_Your goal_.
Lines in the listing below that include the word "html" need to be copied.

_Data_.
---
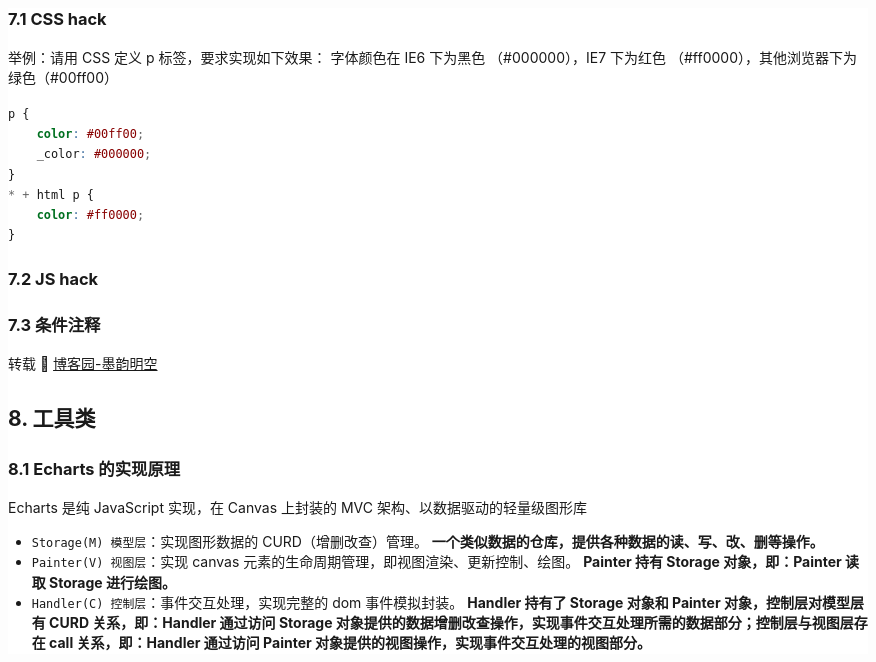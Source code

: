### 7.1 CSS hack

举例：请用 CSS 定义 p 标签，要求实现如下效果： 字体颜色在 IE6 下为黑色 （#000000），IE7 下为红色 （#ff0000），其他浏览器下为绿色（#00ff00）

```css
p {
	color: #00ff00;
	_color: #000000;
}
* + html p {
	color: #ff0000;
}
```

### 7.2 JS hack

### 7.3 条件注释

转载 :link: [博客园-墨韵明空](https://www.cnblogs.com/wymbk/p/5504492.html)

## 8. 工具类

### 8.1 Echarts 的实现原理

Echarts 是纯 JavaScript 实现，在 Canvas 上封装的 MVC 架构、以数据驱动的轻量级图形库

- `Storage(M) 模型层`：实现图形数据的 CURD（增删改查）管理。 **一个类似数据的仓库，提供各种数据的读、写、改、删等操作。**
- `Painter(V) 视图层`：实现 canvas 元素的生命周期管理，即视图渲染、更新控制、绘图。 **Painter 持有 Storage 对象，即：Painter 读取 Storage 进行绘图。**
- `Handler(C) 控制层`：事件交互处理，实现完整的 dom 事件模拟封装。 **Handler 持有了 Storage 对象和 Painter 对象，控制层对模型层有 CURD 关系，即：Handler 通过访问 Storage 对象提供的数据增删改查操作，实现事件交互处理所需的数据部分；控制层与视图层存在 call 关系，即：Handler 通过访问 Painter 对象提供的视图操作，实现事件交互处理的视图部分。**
---
_Output_.
* + html p {
转载 :link: [博客园-墨韵明空](https://www.cnblogs.com/wymbk/p/5504492.html)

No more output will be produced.